§ **DATA EXTRACT**:
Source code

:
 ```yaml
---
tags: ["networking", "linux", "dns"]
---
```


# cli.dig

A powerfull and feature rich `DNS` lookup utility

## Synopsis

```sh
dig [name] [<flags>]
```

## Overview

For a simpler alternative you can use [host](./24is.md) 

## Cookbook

* * *

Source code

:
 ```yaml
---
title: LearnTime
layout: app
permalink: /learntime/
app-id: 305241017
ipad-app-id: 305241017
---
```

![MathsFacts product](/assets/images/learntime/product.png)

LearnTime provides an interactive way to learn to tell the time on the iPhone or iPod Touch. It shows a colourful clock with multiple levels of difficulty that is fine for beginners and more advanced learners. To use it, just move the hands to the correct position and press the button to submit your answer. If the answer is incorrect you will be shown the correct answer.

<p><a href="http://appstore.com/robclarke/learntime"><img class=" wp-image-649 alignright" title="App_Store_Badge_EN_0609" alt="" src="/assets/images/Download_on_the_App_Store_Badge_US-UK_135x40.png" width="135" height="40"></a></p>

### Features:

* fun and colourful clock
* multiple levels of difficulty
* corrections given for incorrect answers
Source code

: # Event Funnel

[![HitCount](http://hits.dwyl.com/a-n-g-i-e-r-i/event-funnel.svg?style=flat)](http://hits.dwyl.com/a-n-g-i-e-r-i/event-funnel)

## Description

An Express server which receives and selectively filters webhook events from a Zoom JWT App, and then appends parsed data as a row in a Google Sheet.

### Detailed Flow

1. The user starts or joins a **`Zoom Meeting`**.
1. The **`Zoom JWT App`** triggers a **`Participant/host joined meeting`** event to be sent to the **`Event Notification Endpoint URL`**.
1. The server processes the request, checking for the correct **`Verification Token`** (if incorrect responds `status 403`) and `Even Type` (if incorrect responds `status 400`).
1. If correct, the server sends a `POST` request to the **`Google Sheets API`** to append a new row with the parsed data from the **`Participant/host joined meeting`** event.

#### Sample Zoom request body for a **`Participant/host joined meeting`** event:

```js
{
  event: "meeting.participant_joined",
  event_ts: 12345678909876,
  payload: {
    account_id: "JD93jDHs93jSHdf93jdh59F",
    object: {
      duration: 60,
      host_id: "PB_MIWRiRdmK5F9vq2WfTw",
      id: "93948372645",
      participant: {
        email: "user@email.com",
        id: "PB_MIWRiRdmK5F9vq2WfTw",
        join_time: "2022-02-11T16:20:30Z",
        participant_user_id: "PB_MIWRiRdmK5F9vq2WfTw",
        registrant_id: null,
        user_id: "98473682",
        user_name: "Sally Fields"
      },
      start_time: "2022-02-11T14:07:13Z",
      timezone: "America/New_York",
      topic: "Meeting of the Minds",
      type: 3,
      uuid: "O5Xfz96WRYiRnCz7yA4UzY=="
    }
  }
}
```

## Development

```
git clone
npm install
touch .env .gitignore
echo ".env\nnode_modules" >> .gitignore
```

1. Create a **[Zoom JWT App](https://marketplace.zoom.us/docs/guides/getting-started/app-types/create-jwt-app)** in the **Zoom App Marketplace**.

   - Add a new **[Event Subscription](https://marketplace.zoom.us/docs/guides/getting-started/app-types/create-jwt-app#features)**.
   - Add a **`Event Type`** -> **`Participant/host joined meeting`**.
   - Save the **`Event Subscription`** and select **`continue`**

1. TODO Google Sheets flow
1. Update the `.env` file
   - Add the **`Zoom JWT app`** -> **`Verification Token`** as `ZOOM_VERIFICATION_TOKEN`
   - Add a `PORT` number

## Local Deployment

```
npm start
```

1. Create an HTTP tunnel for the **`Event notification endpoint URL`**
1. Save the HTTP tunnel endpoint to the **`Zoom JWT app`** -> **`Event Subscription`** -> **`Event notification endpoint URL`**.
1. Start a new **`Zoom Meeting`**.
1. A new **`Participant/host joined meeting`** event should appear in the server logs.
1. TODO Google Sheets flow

§ **REQUIREMENT**:
Tally the lines of the entries that include the word "docs" and give only the total.

§ **SOLVED PROBLEM**:
2